*** Opening Extracted information ***

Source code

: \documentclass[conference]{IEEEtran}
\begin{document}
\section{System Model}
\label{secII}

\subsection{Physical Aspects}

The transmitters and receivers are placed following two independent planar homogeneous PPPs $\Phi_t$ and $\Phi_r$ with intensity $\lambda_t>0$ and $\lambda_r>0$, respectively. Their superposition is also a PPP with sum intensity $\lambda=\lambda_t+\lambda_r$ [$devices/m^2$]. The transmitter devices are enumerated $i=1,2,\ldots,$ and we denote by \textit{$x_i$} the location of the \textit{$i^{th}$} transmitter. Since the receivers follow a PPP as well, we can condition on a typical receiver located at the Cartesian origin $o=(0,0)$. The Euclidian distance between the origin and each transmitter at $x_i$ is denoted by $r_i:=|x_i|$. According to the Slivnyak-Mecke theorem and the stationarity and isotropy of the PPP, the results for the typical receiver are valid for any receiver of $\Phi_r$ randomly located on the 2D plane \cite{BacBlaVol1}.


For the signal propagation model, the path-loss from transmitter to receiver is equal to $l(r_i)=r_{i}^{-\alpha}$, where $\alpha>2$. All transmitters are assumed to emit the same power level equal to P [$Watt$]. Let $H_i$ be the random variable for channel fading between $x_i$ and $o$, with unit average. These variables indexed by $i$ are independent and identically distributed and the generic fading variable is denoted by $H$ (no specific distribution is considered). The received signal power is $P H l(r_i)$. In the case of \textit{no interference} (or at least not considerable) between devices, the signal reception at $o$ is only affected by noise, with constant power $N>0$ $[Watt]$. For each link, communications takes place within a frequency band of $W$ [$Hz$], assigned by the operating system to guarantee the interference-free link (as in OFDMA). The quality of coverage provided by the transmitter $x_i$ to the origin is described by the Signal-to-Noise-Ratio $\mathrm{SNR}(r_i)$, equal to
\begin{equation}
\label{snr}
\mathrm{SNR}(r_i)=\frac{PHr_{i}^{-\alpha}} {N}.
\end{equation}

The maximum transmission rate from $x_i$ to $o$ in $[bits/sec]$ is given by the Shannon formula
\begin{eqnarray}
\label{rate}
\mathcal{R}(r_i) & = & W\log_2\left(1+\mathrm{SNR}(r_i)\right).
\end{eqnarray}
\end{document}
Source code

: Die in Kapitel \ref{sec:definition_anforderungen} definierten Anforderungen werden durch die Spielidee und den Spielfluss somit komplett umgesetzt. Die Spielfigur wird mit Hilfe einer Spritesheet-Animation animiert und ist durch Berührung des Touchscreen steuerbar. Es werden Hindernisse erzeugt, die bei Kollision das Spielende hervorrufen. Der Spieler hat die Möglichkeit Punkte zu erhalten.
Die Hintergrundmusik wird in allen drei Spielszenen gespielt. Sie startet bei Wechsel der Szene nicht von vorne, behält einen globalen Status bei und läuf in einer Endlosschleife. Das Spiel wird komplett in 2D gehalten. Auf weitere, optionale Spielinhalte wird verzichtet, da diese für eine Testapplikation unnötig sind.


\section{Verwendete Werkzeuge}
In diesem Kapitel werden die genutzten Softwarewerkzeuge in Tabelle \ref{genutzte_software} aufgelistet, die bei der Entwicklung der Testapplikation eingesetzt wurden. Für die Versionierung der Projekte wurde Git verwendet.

*** Closing Extracted information ***

**The task**
Please give back only the lines between the first line of the entries and the line with "The transmitters and", both ends included, word for word.

**Output for this task**
Source code

: \documentclass[conference]{IEEEtran}
\begin{document}
\section{System Model}
\label{secII}

\subsection{Physical Aspects}

The transmitters and receivers are placed following two independent planar homogeneous PPPs $\Phi_t$ and $\Phi_r$ with intensity $\lambda_t>0$ and $\lambda_r>0$, respectively. Their superposition is also a PPP with sum intensity $\lambda=\lambda_t+\lambda_r$ [$devices/m^2$]. The transmitter devices are enumerated $i=1,2,\ldots,$ and we denote by \textit{$x_i$} the location of the \textit{$i^{th}$} transmitter. Since the receivers follow a PPP as well, we can condition on a typical receiver located at the Cartesian origin $o=(0,0)$. The Euclidian distance between the origin and each transmitter at $x_i$ is denoted by $r_i:=|x_i|$. According to the Slivnyak-Mecke theorem and the stationarity and isotropy of the PPP, the results for the typical receiver are valid for any receiver of $\Phi_r$ randomly located on the 2D plane \cite{BacBlaVol1}.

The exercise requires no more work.